The code below illustrates how the tool can be used to obtain a flat selectable from a data description written in a JSON file.

from sqlalchemy import create_engine, MetaData, Table
from pg_jsonb_flattener import JsonbTable

ENGINE = create_engine('some database URL')
METADATA = MetaData()
ONE_JSON_FIELD_TABLE = Table(
    'one_json_field_table', METADATA,
    Column('field_one', JSONB)
)
DATA_DESCRIPTION = json.load('path/to/data_description.json')

jsonb_table = JsonbTable(ONE_JSON_FIELD_TABLE, field_one=DATA_DESCRIPTION)

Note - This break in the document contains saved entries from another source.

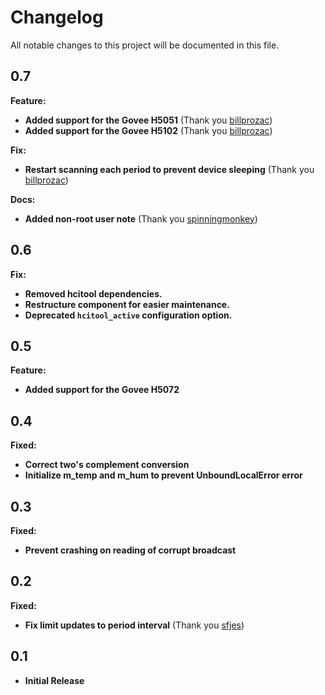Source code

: # Changelog
All notable changes to this project will be documented in this file.

## 0.7
**Feature:**
  - **Added support for the Govee H5051** (Thank you [billprozac](https://github.com/billprozac))
  - **Added support for the Govee H5102** (Thank you [billprozac](https://github.com/billprozac))

**Fix:**
  - **Restart scanning each period to prevent device sleeping** (Thank you [billprozac](https://github.com/billprozac))

**Docs:**
  - **Added non-root user note** (Thank you [spinningmonkey](https://github.com/spinningmonkey))

## 0.6
**Fix:**
  - **Removed hcitool dependencies.**
  - **Restructure component for easier maintenance.**
  - **Deprecated `hcitool_active` configuration option.**

## 0.5
**Feature:**
  - **Added support for the Govee H5072**

## 0.4
**Fixed:**

 - **Correct two's complement conversion**
 - **Initialize m_temp and m_hum to prevent UnboundLocalError error**

## 0.3
**Fixed:**

 - **Prevent crashing on reading of corrupt broadcast**

## 0.2

**Fixed:**

 - **Fix limit updates to period interval** (Thank you [sfjes](github.com/sfjes))

## 0.1
  - **Initial Release**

flat_selectable = jsonb_table.get_query()

with engine.connect() as conn:
    result = conn.execute(flat_selectable).fetchall()

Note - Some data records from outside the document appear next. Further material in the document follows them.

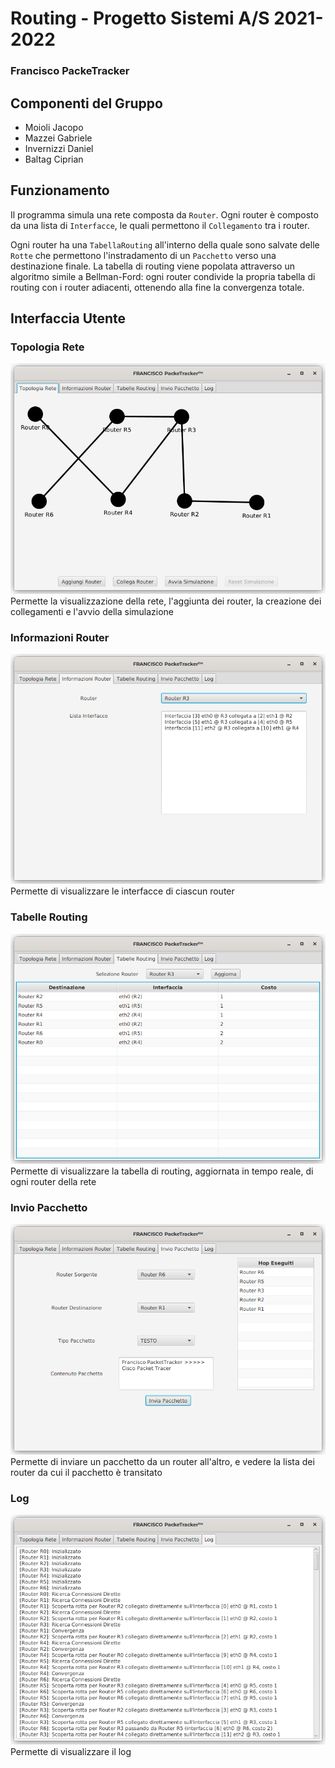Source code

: # Routing - Progetto Sistemi A/S 2021-2022
### Francisco PackeTracker

## Componenti del Gruppo
- Moioli Jacopo
- Mazzei Gabriele
- Invernizzi Daniel
- Baltag Ciprian

## Funzionamento
Il programma simula una rete composta da `Router`.
Ogni router è composto da una lista di `Interfacce`, le quali permettono il `Collegamento` tra i router.

Ogni router ha una `TabellaRouting` all'interno della quale sono salvate delle `Rotte` che permettono l'instradamento di un `Pacchetto` verso una destinazione finale.
La tabella di routing viene popolata attraverso un algoritmo simile a Bellman-Ford: ogni router condivide la propria tabella di routing con i router adiacenti, ottenendo alla fine la convergenza totale.

## Interfaccia Utente
### Topologia Rete
![](topologiaRete.png)
Permette la visualizzazione della rete, l'aggiunta dei router, la creazione dei collegamenti e l'avvio della simulazione
### Informazioni Router
![](informazioniRouter.png)
Permette di visualizzare le interfacce di ciascun router
### Tabelle Routing
![](tabellaRouting.png)
Permette di visualizzare la tabella di routing, aggiornata in tempo reale, di ogni router della rete
### Invio Pacchetto
![](invioPacchetto.png)
Permette di inviare un pacchetto da un router all'altro, e vedere la lista dei router da cui il pacchetto è transitato
### Log
![](log.png)
Permette di visualizzare il log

Then, the flat_selectable variable contains a selectable expression which acts as a table where the JSONB field_one field has been replaced by several scalar typed fields whose names are build from the original JSONB field name and the path of the data in the data structure, with a double undercore as separator.

You can execute directly the flat_selectable to inspect what it contains (this is what is done in the example to get the result variable) or use it as a plain table to build more complex queries.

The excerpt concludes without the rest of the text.